Multimodal treatment of thymic carcinoma: Report of nine cases

Thymic carcinoma (TC) is thymic epithelial tumor which differs from thymoma because of its rarity, agressiveness and poor prognosis. We studied nine patients with TC according to the WHO (World Health Organization) criteria. Three of these nine patients had stage III disease and six patients had stage IV disease with the classification of Masaoka. Epidermoid TC was the most common subtype. Six patients received VIP chemotherapy comprising cisplatin, ifosfamide, uromitexan and etoposide.

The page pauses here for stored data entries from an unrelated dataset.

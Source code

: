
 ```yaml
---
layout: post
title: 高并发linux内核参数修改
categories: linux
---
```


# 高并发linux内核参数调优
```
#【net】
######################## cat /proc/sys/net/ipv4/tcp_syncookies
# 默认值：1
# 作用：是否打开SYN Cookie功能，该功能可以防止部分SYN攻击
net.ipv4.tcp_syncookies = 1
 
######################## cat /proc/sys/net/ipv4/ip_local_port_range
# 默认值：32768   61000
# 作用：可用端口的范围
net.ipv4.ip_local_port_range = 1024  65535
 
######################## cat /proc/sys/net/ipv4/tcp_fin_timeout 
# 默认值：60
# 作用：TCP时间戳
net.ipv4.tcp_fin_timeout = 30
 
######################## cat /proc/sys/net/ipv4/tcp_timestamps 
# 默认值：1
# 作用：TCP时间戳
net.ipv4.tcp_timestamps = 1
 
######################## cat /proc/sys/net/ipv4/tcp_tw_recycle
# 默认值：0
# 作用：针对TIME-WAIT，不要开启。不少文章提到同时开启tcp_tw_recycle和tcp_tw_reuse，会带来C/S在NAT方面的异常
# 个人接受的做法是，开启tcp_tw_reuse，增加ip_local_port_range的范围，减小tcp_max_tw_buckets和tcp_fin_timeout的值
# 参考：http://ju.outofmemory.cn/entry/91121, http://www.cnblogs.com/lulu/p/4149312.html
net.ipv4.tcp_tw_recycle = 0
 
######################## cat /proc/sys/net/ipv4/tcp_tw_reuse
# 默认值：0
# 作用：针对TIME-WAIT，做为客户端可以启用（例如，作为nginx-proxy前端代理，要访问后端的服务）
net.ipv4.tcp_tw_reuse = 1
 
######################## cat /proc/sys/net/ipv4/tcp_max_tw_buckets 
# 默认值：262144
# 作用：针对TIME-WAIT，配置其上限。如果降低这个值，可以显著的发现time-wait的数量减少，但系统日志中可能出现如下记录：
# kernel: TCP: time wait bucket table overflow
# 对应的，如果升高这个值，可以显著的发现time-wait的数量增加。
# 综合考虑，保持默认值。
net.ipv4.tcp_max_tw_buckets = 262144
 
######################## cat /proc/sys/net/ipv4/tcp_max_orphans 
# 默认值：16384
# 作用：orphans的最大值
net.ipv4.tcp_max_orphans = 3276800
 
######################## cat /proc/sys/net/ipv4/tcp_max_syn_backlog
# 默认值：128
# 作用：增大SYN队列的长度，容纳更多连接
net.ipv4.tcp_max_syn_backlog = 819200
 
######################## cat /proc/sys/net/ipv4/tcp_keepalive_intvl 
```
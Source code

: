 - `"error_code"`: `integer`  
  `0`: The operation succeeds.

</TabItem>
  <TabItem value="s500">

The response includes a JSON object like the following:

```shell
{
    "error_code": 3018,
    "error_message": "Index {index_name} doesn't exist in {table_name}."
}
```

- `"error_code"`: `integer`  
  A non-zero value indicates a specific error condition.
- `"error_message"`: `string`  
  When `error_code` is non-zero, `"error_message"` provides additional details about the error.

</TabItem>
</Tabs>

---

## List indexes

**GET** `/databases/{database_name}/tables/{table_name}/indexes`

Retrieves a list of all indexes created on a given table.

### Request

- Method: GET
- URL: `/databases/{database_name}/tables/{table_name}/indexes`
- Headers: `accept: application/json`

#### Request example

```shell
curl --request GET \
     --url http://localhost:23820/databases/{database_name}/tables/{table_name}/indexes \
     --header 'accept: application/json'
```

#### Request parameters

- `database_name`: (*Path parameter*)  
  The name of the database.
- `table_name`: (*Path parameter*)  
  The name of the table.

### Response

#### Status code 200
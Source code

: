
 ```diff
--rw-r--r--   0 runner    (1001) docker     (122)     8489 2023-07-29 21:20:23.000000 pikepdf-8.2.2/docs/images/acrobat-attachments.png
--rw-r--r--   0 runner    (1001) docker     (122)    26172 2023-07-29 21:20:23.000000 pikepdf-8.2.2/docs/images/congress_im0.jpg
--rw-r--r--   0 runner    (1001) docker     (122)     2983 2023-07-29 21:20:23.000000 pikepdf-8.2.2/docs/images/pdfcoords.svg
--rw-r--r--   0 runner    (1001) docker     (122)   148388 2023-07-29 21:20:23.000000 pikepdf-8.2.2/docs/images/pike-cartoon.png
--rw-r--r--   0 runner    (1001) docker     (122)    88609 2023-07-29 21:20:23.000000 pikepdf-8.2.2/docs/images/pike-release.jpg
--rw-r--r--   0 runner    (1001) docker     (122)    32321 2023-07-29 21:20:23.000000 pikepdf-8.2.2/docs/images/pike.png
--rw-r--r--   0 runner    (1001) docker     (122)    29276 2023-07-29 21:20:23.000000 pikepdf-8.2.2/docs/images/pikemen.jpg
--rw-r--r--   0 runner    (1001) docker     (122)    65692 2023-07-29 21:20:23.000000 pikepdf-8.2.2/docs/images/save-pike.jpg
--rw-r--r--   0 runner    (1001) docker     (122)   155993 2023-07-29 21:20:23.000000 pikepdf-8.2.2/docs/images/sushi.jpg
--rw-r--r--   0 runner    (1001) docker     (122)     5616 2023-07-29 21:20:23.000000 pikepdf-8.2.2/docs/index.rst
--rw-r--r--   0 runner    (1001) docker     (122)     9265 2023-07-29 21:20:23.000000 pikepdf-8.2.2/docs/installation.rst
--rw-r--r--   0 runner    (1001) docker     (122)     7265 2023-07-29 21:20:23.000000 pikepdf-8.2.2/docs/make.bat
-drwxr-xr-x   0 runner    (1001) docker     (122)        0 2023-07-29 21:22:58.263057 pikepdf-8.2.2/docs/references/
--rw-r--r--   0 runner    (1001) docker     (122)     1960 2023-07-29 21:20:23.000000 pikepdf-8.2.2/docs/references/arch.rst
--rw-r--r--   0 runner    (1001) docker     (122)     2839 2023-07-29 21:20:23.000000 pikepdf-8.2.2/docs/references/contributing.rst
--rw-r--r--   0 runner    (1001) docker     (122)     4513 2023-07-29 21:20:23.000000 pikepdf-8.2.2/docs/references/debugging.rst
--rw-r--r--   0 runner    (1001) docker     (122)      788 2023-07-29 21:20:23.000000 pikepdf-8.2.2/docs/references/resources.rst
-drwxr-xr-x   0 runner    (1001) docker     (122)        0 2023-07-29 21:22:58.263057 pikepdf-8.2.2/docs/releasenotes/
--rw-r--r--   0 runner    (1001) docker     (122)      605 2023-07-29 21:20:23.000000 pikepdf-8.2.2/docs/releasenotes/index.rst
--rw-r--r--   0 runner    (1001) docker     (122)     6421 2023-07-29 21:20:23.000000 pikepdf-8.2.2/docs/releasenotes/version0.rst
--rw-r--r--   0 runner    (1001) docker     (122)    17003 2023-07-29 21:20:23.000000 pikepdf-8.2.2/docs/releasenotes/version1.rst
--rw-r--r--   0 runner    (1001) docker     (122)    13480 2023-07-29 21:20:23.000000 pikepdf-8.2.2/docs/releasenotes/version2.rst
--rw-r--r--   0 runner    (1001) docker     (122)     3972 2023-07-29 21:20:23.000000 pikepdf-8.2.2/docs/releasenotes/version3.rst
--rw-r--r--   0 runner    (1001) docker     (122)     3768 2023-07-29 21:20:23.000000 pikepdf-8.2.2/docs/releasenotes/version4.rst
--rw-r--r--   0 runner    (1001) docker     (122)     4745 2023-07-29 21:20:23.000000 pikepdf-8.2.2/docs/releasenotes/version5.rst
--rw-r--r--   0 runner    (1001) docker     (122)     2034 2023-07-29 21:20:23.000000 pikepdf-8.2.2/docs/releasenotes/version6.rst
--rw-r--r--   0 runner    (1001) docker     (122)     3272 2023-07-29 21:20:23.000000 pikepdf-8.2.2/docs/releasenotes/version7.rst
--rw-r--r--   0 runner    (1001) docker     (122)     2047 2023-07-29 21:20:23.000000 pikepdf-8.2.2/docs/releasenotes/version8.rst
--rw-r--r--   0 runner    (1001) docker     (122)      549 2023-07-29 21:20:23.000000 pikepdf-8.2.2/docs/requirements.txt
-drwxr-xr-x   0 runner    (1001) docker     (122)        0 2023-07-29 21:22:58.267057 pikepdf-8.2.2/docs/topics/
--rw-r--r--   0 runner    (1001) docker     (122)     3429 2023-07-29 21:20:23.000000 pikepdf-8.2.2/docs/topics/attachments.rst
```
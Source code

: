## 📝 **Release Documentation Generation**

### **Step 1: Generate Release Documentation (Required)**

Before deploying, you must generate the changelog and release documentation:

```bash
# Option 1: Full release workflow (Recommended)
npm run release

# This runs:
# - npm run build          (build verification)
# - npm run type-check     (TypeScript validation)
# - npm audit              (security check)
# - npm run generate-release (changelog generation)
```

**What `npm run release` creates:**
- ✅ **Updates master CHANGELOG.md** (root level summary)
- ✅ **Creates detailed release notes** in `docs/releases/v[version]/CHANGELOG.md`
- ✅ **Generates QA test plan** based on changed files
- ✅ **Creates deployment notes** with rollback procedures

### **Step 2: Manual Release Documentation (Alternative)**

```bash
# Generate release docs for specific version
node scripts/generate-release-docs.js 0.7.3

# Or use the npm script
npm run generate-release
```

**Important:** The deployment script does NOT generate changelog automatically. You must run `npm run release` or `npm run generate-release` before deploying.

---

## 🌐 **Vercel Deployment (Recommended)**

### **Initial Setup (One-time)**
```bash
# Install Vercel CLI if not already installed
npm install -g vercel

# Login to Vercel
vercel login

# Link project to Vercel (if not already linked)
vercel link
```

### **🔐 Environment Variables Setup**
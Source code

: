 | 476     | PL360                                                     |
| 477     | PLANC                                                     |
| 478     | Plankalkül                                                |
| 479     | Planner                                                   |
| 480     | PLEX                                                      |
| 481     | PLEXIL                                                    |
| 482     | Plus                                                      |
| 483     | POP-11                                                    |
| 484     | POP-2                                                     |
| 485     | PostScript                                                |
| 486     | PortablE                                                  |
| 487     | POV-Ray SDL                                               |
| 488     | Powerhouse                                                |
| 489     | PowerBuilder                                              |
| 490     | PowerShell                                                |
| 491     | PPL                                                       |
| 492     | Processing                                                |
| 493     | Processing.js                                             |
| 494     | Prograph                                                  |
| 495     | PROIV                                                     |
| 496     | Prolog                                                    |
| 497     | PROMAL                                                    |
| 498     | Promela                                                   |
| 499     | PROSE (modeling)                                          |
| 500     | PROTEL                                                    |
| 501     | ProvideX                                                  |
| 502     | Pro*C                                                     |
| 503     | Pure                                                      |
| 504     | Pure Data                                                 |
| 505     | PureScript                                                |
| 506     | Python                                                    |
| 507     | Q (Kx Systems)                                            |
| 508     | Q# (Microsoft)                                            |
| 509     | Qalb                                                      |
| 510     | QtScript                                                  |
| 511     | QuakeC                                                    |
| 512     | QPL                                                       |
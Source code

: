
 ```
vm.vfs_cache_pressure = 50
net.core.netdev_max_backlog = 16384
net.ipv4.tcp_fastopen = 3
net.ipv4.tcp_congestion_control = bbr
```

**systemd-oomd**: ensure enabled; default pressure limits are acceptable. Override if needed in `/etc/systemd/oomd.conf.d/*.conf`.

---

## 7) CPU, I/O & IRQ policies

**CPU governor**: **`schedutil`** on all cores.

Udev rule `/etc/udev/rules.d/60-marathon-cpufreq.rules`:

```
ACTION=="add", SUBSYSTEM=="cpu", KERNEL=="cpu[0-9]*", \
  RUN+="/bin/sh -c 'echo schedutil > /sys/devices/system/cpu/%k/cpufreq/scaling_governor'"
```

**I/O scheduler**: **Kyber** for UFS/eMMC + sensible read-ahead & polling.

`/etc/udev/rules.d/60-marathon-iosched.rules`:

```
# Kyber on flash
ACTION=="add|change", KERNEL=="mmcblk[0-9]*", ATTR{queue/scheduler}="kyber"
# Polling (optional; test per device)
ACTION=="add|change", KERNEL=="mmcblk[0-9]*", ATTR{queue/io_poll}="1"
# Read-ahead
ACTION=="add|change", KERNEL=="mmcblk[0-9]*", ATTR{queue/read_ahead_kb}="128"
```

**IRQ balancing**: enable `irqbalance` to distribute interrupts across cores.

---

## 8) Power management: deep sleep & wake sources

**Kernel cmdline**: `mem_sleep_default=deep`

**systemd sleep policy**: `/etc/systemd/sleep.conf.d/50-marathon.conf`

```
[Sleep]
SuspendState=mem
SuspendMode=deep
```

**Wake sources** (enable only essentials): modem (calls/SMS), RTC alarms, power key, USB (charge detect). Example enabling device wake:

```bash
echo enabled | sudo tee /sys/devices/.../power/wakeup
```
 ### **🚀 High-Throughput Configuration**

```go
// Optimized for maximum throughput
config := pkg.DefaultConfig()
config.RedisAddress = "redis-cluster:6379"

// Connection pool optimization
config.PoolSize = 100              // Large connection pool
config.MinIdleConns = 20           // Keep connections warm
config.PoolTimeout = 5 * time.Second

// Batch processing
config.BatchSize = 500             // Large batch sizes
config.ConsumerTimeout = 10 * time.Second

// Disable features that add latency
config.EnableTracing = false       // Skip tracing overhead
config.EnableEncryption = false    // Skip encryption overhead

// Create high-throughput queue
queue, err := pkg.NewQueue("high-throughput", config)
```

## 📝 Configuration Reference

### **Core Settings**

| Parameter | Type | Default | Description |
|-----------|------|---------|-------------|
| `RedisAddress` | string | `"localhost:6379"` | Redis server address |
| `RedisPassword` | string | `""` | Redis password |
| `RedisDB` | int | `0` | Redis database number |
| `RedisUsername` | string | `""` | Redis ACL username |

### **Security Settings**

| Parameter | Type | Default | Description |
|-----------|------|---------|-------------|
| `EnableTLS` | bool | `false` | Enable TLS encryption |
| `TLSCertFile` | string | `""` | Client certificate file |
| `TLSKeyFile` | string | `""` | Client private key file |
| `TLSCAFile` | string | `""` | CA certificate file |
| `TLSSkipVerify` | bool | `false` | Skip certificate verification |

Five patients underwent surgical resection, preceded by neoadjuvant chemotherapy for four patients. After surgery, one patient received adjuvant radiotherapy and two patients received adjuvant radiochemotherapy. Six deaths were related to TC progression. The survival time ranged from 1 to 54 months with a median survival of 20 months for the group as a whole. Our descriptive study, based on nine stages III and IV TC, shows a documented efficacy of multimodal treatment (neoadjuvant chemotherapy, surgery and adjuvant treatment). VIP protocol was used for neoadjuvant chemotherapy. High-dose cisplatin (120 mg/m2 cycle), ifosfamide (6 g/m2 cycle) and etoposide (450 mg/m2 cycle) achieved better results than VIP (cisplatin 80 mg/m2 cycle), ifosfamide (4.8 g/m2 cycle) and etoposide (300 mg/m2 cycle). Surgical resection remains the main step in the treatment of TC and the modalities of adjuvant treatment must be defined in further studies.